_WHAT IS BEING ASKED_: At the line containing "3. Change to", begin repeating lines exactly, and stop only after the final line of the records below.

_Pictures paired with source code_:
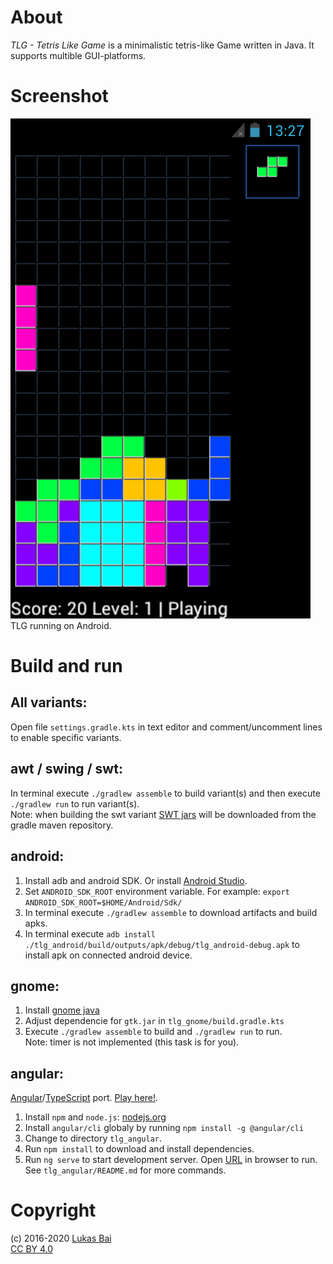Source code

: # About
*TLG - Tetris Like Game* is a minimalistic tetris-like Game written in Java. It supports multible GUI-platforms.
    
# Screenshot
![TLG running on Android](screenshot.png)  
TLG running on Android.

# Build and run
## All variants:
Open file `settings.gradle.kts` in text editor and comment/uncomment lines to enable specific variants.

## awt / swing / swt:
In terminal execute `./gradlew assemble` to build variant(s) and then execute `./gradlew run` to run variant(s).  
Note: when building the swt variant [SWT jars](https://plugins.gradle.org/plugin/com.diffplug.gradle.swt.nativedeps) will be downloaded from the gradle maven repository.

## android:
1. Install adb and android SDK. Or install [Android Studio](https://developer.android.com/studio/).
2. Set `ANDROID_SDK_ROOT` environment variable. For example: `export ANDROID_SDK_ROOT=$HOME/Android/Sdk/`
3. In terminal execute `./gradlew assemble` to download artifacts and build apks.
4. In terminal execute `adb install ./tlg_android/build/outputs/apk/debug/tlg_android-debug.apk` to install apk on connected android device.

## gnome:
1. Install [gnome java](http://java-gnome.sourceforge.net/)
2. Adjust dependencie for `gtk.jar` in `tlg_gnome/build.gradle.kts`
3. Execute `./gradlew assemble` to build and `./gradlew run` to run.  
Note: timer is not implemented (this task is for you).

## angular:
[Angular](https://angular.io/)/[TypeScript](https://www.typescriptlang.org/) port. [Play here!](https://bailu.ch/tlg/). 
1. Install `npm` and `node.js`: [nodejs.org](https://nodejs.org)
2. Install `angular/cli` globaly by running `npm install -g @angular/cli`
3. Change to directory `tlg_angular`.
4. Run `npm install` to download and install dependencies.
5. Run `ng serve` to start development server. Open [URL](http://localhost:4200/) in browser to run.  
See `tlg_angular/README.md` for more commands.

# Copyright
(c) 2016-2020 [Lukas Bai](mailto:bailu@bailu.ch)  
[CC BY 4.0](http://creativecommons.org/licenses/by/4.0/)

_SOLUTION FOR THIS TASK_:
3. Change to directory `tlg_angular`.
4. Run `npm install` to download and install dependencies.
5. Run `ng serve` to start development server. Open [URL](http://localhost:4200/) in browser to run.  
See `tlg_angular/README.md` for more commands.

# Copyright
(c) 2016-2020 [Lukas Bai](mailto:bailu@bailu.ch)  
[CC BY 4.0](http://creativecommons.org/licenses/by/4.0/)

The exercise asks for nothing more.